Rapid state-resolved single-atom imaging of alkaline-earth fermions

TL;DR

This paper introduces a rapid, high-fidelity imaging method for single fermionic strontium atoms that detects multiple nuclear spin states simultaneously, advancing quantum information and simulation capabilities.

Contribution

The authors develop a novel imaging technique enabling simultaneous, state-resolved detection of up to four nuclear spin states in a single atom within 100 microseconds.

Findings

Achieved detection fidelities from 0.936 to 0.997.

Tracked coherent nuclear spin dynamics after a quench.

Demonstrated potential for multi-level quantum computing and simulations.

Abstract

Local Hilbert spaces with large dimension are of key interest for quantum information with applications in quantum computing and memories, quantum simulations and metrology.

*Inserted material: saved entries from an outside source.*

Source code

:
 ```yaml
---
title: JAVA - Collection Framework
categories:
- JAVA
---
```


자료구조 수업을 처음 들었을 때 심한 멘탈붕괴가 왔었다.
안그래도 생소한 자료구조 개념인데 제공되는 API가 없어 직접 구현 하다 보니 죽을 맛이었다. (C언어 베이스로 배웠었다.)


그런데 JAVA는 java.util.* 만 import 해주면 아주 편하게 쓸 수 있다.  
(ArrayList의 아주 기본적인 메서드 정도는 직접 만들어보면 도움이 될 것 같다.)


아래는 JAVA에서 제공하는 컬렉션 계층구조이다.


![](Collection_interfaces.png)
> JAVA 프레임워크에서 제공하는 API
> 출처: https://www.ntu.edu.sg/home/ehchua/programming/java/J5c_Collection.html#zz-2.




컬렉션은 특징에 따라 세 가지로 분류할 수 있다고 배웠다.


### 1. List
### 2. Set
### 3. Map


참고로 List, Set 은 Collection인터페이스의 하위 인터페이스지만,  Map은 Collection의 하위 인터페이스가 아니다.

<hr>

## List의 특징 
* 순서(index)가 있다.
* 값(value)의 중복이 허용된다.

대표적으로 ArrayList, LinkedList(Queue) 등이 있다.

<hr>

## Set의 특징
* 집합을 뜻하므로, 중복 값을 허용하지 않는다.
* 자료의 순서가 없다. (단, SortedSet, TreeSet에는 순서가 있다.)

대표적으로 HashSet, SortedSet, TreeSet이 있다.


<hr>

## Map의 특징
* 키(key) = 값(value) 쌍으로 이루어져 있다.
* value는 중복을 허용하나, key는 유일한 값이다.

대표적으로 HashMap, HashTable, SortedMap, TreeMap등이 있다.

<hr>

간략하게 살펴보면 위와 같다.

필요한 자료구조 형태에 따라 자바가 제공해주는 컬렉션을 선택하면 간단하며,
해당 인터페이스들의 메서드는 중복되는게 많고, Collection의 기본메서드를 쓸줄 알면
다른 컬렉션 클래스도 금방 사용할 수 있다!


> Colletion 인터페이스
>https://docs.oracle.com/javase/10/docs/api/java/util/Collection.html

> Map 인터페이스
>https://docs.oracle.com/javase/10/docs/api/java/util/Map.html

Thanks to its weak coupling to external perturbations, the large ground-state nuclear spin manifold of fermionic alkaline-earth atoms is an exciting resource to explore for quantum information. Simultaneous single atom and state-resolved detection however remains an outstanding challenge limiting the development of novel quantum computing and simulation schemes beyond qubits. Here, we report on a new imaging technique enabling the simultaneous detection of up to four quantum states encoded in the nuclear spin manifold of a single fermionic strontium atom within 100 microseconds, with state-resolved detection fidelities ranging from 0.936 to 0.997. This technique is further used to track the highly coherent nuclear spin dynamics after a quench highlighting the potential of this system for quantum information. These results offer fascinating perspectives for quantum science with multi-electron atoms ranging from qudit-based quantum computing to quantum simulations of the SU(N) Fermi-Hubbard model.